Ragù napoletano
salsa tradizionale napoletana
Citazioni sul ragù napoletano.
- Rosa – Adesso mi vuoi insegnare come si fa il ragù? Più ce ne metti di cipolla più aromatico e sostanzioso viene il sugo. Tutto il segreto sta nel farla soffriggere a fuoco lento. Quando soffrigge lentamente, la cipolla si consuma fino a creare intorno al pezzo di carne una specie di crosta nera; via via che ci si versa sopra il quantitativo necessario di vino bianco, la crosta si scioglie e si ottiene così quella sostanza dorata e caramellosa che si amalgama con la conserva di pomodoro e si ottiene quella salsa densa e compatta che diventa di un colore palissandro scuro quando il vero ragù è riuscito alla perfezione. (Eduardo De Filippo)
- Se il cavallo rampante è l'araldico emblema della nobile generosa e lirica sfrenatezza sentimentale dei napoletani, il domenicale "odor di ragù" è il vaghissimo simbolo della più alta mitologia culinaria. L'odor di ragù festeggia le felici nozze fra il pomodoro, distrutto nel tegame con la cipolla soffritta e il bel "filetto" di carne di manzo, lievemente lardellato, e i maccheroni sui quali pioverà la bianca cascata di pecorino piccante o del parmigiano robusto. Ogni casa napoletana lo esala, quest'odore che si leva come una bandiera, non appena da una comune salsa rossa per condirvi alla meno peggio i maccheroni ma da una raffinatissima, lentissima, perfetta invenzione gastronomica; e a sorvegliare il tegame di creta che su esiguo fuoco sobolle e crepita è chiamato di solito il membro più anziano della famiglia, dalla lunga esperienza e dalla perfettissima calma, chi sa attendere ore e ore che la carne, ben cotta e benissimo insaporita, ceda al suo sugo ogni sua più lieve e segreta fragranza, rosolandosi, braciandosi, cuocendosi fino a diventar tenerissima mentre la salsa si raddensa, si scurisce, perde ogni asprezza e ogni crudezza, si fa ricca, vellutata, morbida, pingue: tale insomma da poter sovranamente condire i maccheroni che ora, appena tolti dall’acqua dove hanno acquistato la loro elastica mollezza, di quel sugo si bagnano, s’intridono, si nutrono e di quel sublime odore - l’odor delle mattinate domenicali di Napoli! – si vestono.

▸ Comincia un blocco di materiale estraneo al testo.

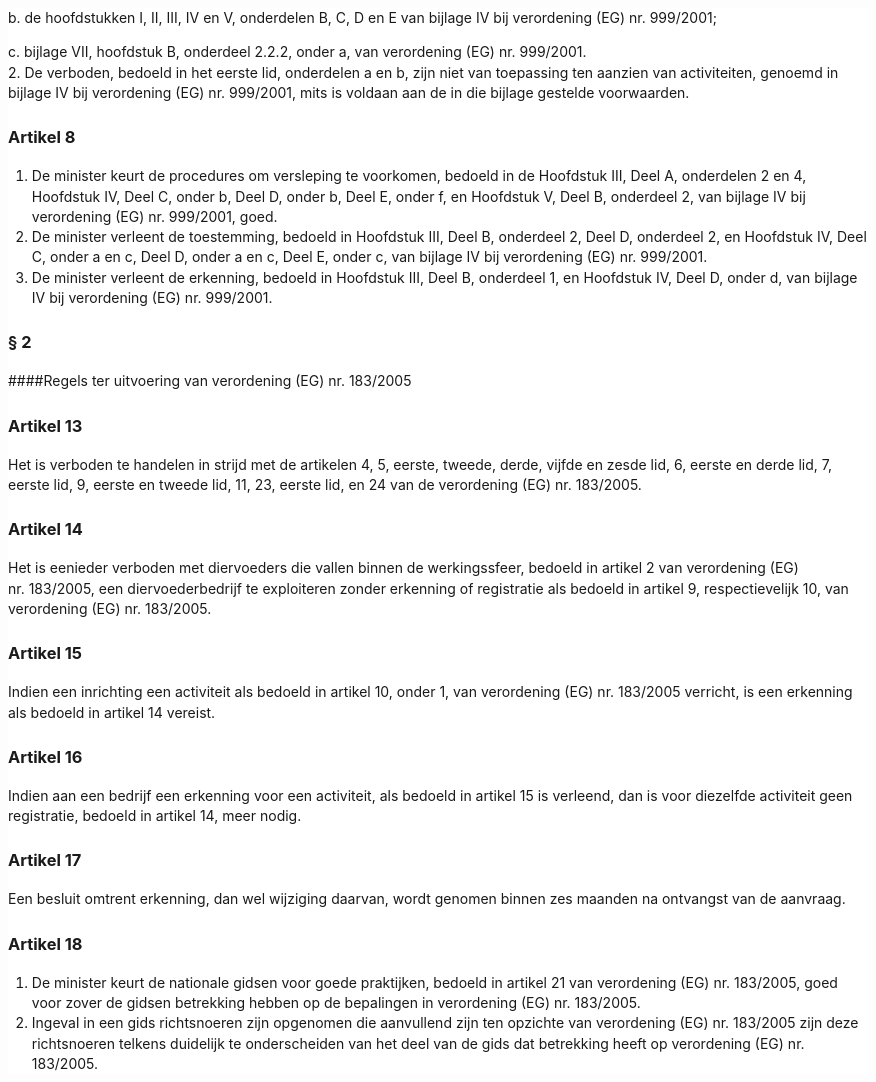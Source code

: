 b. de hoofdstukken I, II, III, IV en V, onderdelen B, C, D en E van bijlage IV bij verordening (EG) nr. 999/2001;  

c. bijlage VII, hoofdstuk B, onderdeel 2.2.2, onder a, van verordening (EG) nr. 999/2001.     
2.  De verboden, bedoeld in het eerste lid, onderdelen a en b, zijn niet van toepassing ten aanzien van activiteiten, genoemd in bijlage IV bij verordening (EG) nr. 999/2001, mits is voldaan aan de in die bijlage gestelde voorwaarden.   

### Artikel  8  

1.  De minister keurt de procedures om versleping te voorkomen, bedoeld in de Hoofdstuk III, Deel A, onderdelen 2 en 4, Hoofdstuk IV, Deel C, onder b, Deel D, onder b, Deel E, onder f, en Hoofdstuk V, Deel B, onderdeel 2, van bijlage IV bij verordening (EG) nr. 999/2001, goed.   
2.  De minister verleent de toestemming, bedoeld in Hoofdstuk III, Deel B, onderdeel 2, Deel D, onderdeel 2, en Hoofdstuk IV, Deel C, onder a en c, Deel D, onder a en c, Deel E, onder c, van bijlage IV bij verordening (EG) nr. 999/2001.   
3.  De minister verleent de erkenning, bedoeld in Hoofdstuk III, Deel B, onderdeel 1, en Hoofdstuk IV, Deel D, onder d, van bijlage IV bij verordening (EG) nr. 999/2001.   

### §  2  

####Regels ter uitvoering van verordening (EG) nr. 183/2005

### Artikel  13  

Het is verboden te handelen in strijd met de artikelen 4, 5, eerste, tweede, derde, vijfde en zesde lid, 6, eerste en derde lid, 7, eerste lid, 9, eerste en tweede lid, 11, 23, eerste lid, en 24 van de verordening (EG) nr. 183/2005.  

### Artikel  14  

Het is eenieder verboden met diervoeders die vallen binnen de werkingssfeer, bedoeld in artikel 2 van verordening (EG) nr. 183/2005, een diervoederbedrijf te exploiteren zonder erkenning of registratie als bedoeld in artikel 9, respectievelijk 10, van verordening (EG) nr. 183/2005.  

### Artikel  15  

Indien een inrichting een activiteit als bedoeld in artikel 10, onder 1, van verordening (EG) nr. 183/2005 verricht, is een erkenning als bedoeld in artikel 14 vereist.  

### Artikel  16  

Indien aan een bedrijf een erkenning voor een activiteit, als bedoeld in artikel 15 is verleend, dan is voor diezelfde activiteit geen registratie, bedoeld in artikel 14, meer nodig.  

### Artikel  17  

Een besluit omtrent erkenning, dan wel wijziging daarvan, wordt genomen binnen zes maanden na ontvangst van de aanvraag.  

### Artikel  18  

1.  De minister keurt de nationale gidsen voor goede praktijken, bedoeld in artikel 21 van verordening (EG) nr. 183/2005, goed voor zover de gidsen betrekking hebben op de bepalingen in verordening (EG) nr. 183/2005.   
2.  Ingeval in een gids richtsnoeren zijn opgenomen die aanvullend zijn ten opzichte van verordening (EG) nr. 183/2005 zijn deze richtsnoeren telkens duidelijk te onderscheiden van het deel van de gids dat betrekking heeft op verordening (EG) nr. 183/2005.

Una fogliolina di basilico, tolta appena dal vaso sul balcone, su quel rosso fumante piatto di ragù, sui grossi ziti, sui più esili perciatielli, sui bocconcini soffici che sono gli strozzapreti di quaggiù (non gnocchi, se pure somigliano, ma più lievi e insieme più consistenti, con più semola).
Son trecento anni, saranno trecento secoli che l'odor di ragù offre e offrirà il benvenuto odoroso di Napoli all'appetito di ogni forestiero. (Mario Stefanile) - – La prima cosa che dovete ricordare è che il ragù non corre. Si prende il tempo suo.
– Ma quanto tempo?
– Ore e ore. Nu juorno sanu. (La tenerezza) - O rraù ca me piace a me | m' 'o ffaceva sulo mammà. | A che m'aggio spusato a te, | ne parlammo pè ne parlà. | Io nun songo difficultuso; | ma luvammel' 'a miezo st'uso. || Sì, va buono: cumme vuò tu. | Mò ce avéssem' appiccecà?[1]| Tu che dice? Chest'è rraù? | E io m' 'o mmagno pè m' 'o mangià... | M' 'a faje dicere na parola?... | Chesta è carne c' 'a pummarola. (Eduardo De Filippo)
Note
modifica- ↑ Litigare.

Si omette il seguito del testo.